◆ Directions
From the records below, transcribe only the lines running from the one with "These amendments replace" through the one with "For committee meetings, rule". Keep both of those end lines.

[Extracted data entries]
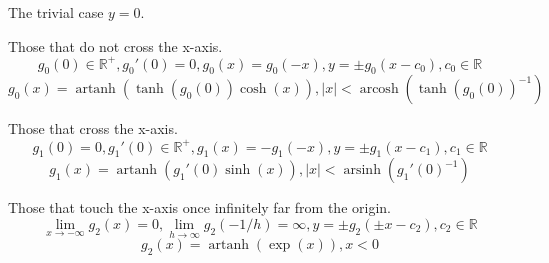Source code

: \documentclass[]{article}
\DeclareMathOperator{\arsinh}{arsinh}
\DeclareMathOperator{\arcosh}{arcosh}
\DeclareMathOperator{\artanh}{artanh}
\newcommand{\abs}[1]{{\left\lvert#1\right\rvert}}
\numberwithin{equation}{section}
\begin{document}
	The trivial case $y=0$.
	
	Those that do not cross the x-axis.
	$$g_0(0)\in\mathbb{R}^+,g_0'(0)=0,g_0(x)=g_0(-x),y=\pm g_0(x-c_0),c_0\in\mathbb{R}$$
	$$g_0(x)=\artanh(\tanh(g_0(0))\cosh(x)),\abs{x}<\arcosh(\tanh(g_0(0))^{-1})$$
	
	Those that cross the x-axis. 
	$$g_1(0)=0,g_1'(0)\in\mathbb{R}^+,g_1(x)=-g_1(-x),y=\pm g_1(x-c_1),c_1\in\mathbb{R}$$
	$$g_1(x)=\artanh(g_1'(0)\sinh(x)),\abs{x}<\arsinh(g_1'(0)^{-1})$$
	
	Those that touch the x-axis once infinitely far from the origin.
	$$\lim_{x\to -\infty}g_2(x)=0,\lim_{h\to\infty}g_2(-1/h)=\infty,y=\pm g_2(\pm x-c_2),c_2\in\mathbb{R}$$
	$$g_2(x)=\artanh(\exp(x)),x<0$$
\end{document}
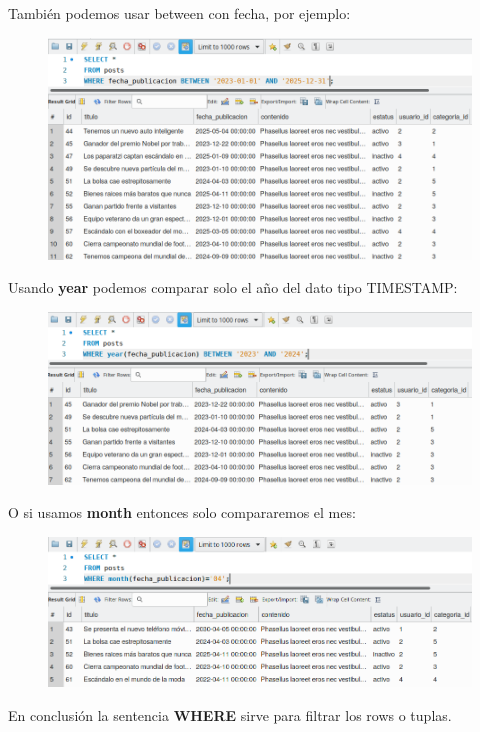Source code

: \documentclass{article}
\begin{document}
También podemos usar between con fecha, por ejemplo:
\begin{figure}[h!]
  \centering
  \includegraphics[scale=0.75]{./Pictures/113_where_fecha_between.png}
\end{figure}

Usando \textbf{year} podemos comparar solo el año del dato tipo TIMESTAMP:
\begin{figure}[h!]
  \centering
  \includegraphics[scale=0.75]{./Pictures/115_where_date_year.png}
\end{figure}

O si usamos \textbf{month} entonces solo compararemos el mes:
\begin{figure}[h!]
  \centering
  \includegraphics[scale=0.75]{./Pictures/116_where_month.png}
\end{figure}

En conclusión la sentencia \textbf{WHERE} sirve para filtrar los rows o tuplas.
\end{document}
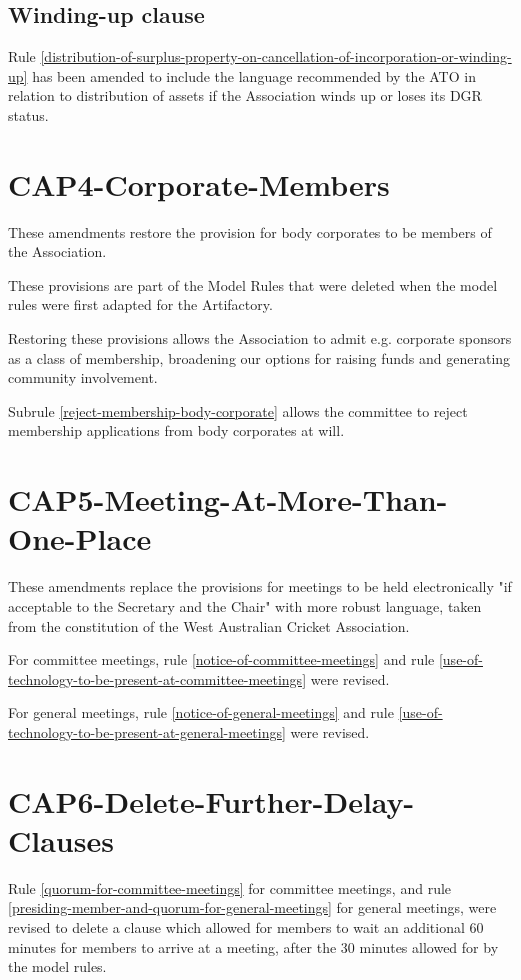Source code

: \documentclass[../constitution.tex]{subfiles}
\begin{document}
\subsection*{Winding-up clause}

Rule \ref{distribution-of-surplus-property-on-cancellation-of-incorporation-or-winding-up} has been amended to include the language recommended by the ATO in relation to distribution of assets if the Association winds up or loses its DGR status.


\section*{CAP4-Corporate-Members}

These amendments restore the provision for body corporates to be members of the Association.

These provisions are part of the Model Rules that were deleted when the model rules were first adapted for the Artifactory.

Restoring these provisions allows the Association to admit e.g. corporate sponsors as a class of membership, broadening our options for raising funds and generating community involvement.

Subrule \ref{reject-membership-body-corporate} allows the committee to reject membership applications from body corporates at will.

\section*{CAP5-Meeting-At-More-Than-One-Place}

These amendments replace the provisions for meetings to be held electronically "if acceptable to the Secretary and the Chair" with more robust language, taken from the constitution of the West Australian Cricket Association.

For committee meetings, rule \ref{notice-of-committee-meetings} and rule \ref{use-of-technology-to-be-present-at-committee-meetings} were revised.

For general meetings, rule \ref{notice-of-general-meetings} and rule \ref{use-of-technology-to-be-present-at-general-meetings} were revised.

\section*{CAP6-Delete-Further-Delay-Clauses}

Rule \ref{quorum-for-committee-meetings} for committee meetings, and rule \ref{presiding-member-and-quorum-for-general-meetings} for general meetings, were revised to delete a clause which allowed for members to wait an additional 60 minutes for members to arrive at a meeting, after the 30 minutes allowed for by the model rules.
\end{document}
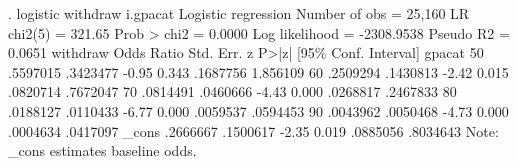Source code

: . logistic withdraw i.gpacat
{\smallskip}
Logistic regression                             Number of obs     =     25,160
                                                LR chi2(5)        =     321.65
                                                Prob > chi2       =     0.0000
Log likelihood = -2308.9538                     Pseudo R2         =     0.0651
{\smallskip}
    withdraw {\VBAR} Odds Ratio   Std. Err.      z    P>|z|     [95\% Conf. Interval]
      gpacat {\VBAR}
         50  {\VBAR}   .5597015   .3423477    -0.95   0.343     .1687756    1.856109
         60  {\VBAR}   .2509294   .1430813    -2.42   0.015     .0820714    .7672047
         70  {\VBAR}   .0814491   .0460666    -4.43   0.000     .0268817    .2467833
         80  {\VBAR}   .0188127   .0110433    -6.77   0.000     .0059537    .0594453
         90  {\VBAR}   .0043962   .0050468    -4.73   0.000     .0004634    .0417097
             {\VBAR}
       _cons {\VBAR}   .2666667   .1500617    -2.35   0.019     .0885056    .8034643
Note: _cons estimates baseline odds.
{\smallskip}
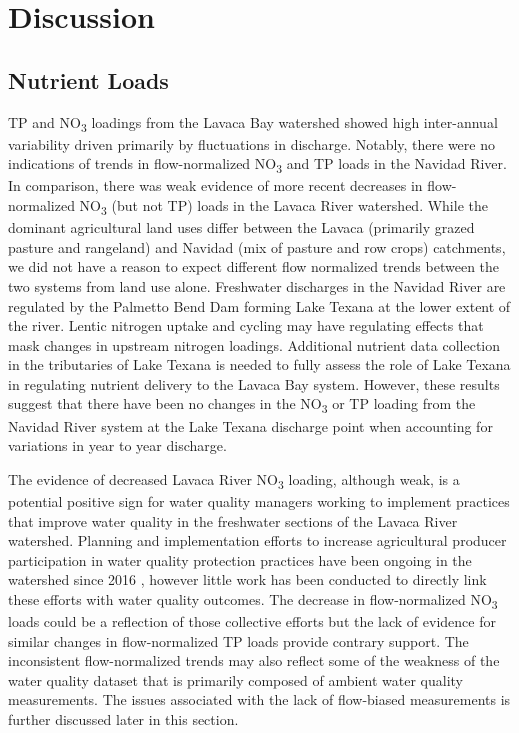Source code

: \documentclass[fleqn,10pt,lineno]{wlpeerj} %
\begin{document}
\hypertarget{discussion}{%
\section*{Discussion}\label{discussion}}

\hypertarget{nutrient-loads}{%
\subsection*{Nutrient Loads}\label{nutrient-loads}}

TP and NO\textsubscript{3} loadings from the Lavaca Bay watershed showed
high inter-annual variability driven primarily by fluctuations in
discharge. Notably, there were no indications of trends in
flow-normalized NO\textsubscript{3} and TP loads in the Navidad River.
In comparison, there was weak evidence of more recent decreases in
flow-normalized NO\textsubscript{3} (but not TP) loads in the Lavaca
River watershed. While the dominant agricultural land uses differ
between the Lavaca (primarily grazed pasture and rangeland) and Navidad
(mix of pasture and row crops) catchments, we did not have a reason to
expect different flow normalized trends between the two systems from
land use alone. Freshwater discharges in the Navidad River are regulated
by the Palmetto Bend Dam forming Lake Texana at the lower extent of the
river. Lentic nitrogen uptake and cycling may have regulating effects
that mask changes in upstream nitrogen loadings. Additional nutrient
data collection in the tributaries of Lake Texana is needed to fully
assess the role of Lake Texana in regulating nutrient delivery to the
Lavaca Bay system. However, these results suggest that there have been
no changes in the NO\textsubscript{3} or TP loading from the Navidad
River system at the Lake Texana discharge point when accounting for
variations in year to year discharge.

The evidence of decreased Lavaca River NO\textsubscript{3} loading,
although weak, is a potential positive sign for water quality managers
working to implement practices that improve water quality in the
freshwater sections of the Lavaca River watershed. Planning and
implementation efforts to increase agricultural producer participation
in water quality protection practices have been ongoing in the watershed
since 2016
\autocite{schrammLavacaRiverWatershed2018,bertholdDirectMailingEducation2021},
however little work has been conducted to directly link these efforts
with water quality outcomes. The decrease in flow-normalized
NO\textsubscript{3} loads could be a reflection of those collective
efforts but the lack of evidence for similar changes in flow-normalized
TP loads provide contrary support. The inconsistent flow-normalized
trends may also reflect some of the weakness of the water quality
dataset that is primarily composed of ambient water quality
measurements. The issues associated with the lack of flow-biased
measurements is further discussed later in this section.
\end{document}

◆ Reply
These amendments replace the provisions for meetings to be held electronically "if acceptable to the Secretary and the Chair" with more robust language, taken from the constitution of the West Australian Cricket Association.

For committee meetings, rule \ref{notice-of-committee-meetings} and rule \ref{use-of-technology-to-be-present-at-committee-meetings} were revised.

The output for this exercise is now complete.